- EXERCISE INSTRUCTIONS
Restate the entries below verbatim.

- MATERIAL TO PROCESS
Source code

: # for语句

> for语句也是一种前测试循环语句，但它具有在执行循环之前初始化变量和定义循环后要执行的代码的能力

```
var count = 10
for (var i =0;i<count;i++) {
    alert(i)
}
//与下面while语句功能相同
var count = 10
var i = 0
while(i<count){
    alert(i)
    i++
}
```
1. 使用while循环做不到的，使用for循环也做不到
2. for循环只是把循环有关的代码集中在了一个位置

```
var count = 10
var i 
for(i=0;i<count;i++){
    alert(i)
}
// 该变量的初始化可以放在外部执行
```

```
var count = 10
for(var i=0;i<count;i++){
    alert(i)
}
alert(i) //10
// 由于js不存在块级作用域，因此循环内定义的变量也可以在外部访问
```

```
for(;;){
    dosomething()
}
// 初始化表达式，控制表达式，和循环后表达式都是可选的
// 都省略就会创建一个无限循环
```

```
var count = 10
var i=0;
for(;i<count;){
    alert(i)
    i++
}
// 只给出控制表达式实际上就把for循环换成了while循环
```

- EXERCISE SOLUTION
Source code

: # for语句

> for语句也是一种前测试循环语句，但它具有在执行循环之前初始化变量和定义循环后要执行的代码的能力

```
var count = 10
for (var i =0;i<count;i++) {
    alert(i)
}
//与下面while语句功能相同
var count = 10
var i = 0
while(i<count){
    alert(i)
    i++
}
```
1. 使用while循环做不到的，使用for循环也做不到
2. for循环只是把循环有关的代码集中在了一个位置

```
var count = 10
var i 
for(i=0;i<count;i++){
    alert(i)
}
// 该变量的初始化可以放在外部执行
```

```
var count = 10
for(var i=0;i<count;i++){
    alert(i)
}
alert(i) //10
// 由于js不存在块级作用域，因此循环内定义的变量也可以在外部访问
```

```
for(;;){
    dosomething()
}
// 初始化表达式，控制表达式，和循环后表达式都是可选的
// 都省略就会创建一个无限循环
```

```
var count = 10
var i=0;
for(;i<count;){
    alert(i)
    i++
}
// 只给出控制表达式实际上就把for循环换成了while循环
```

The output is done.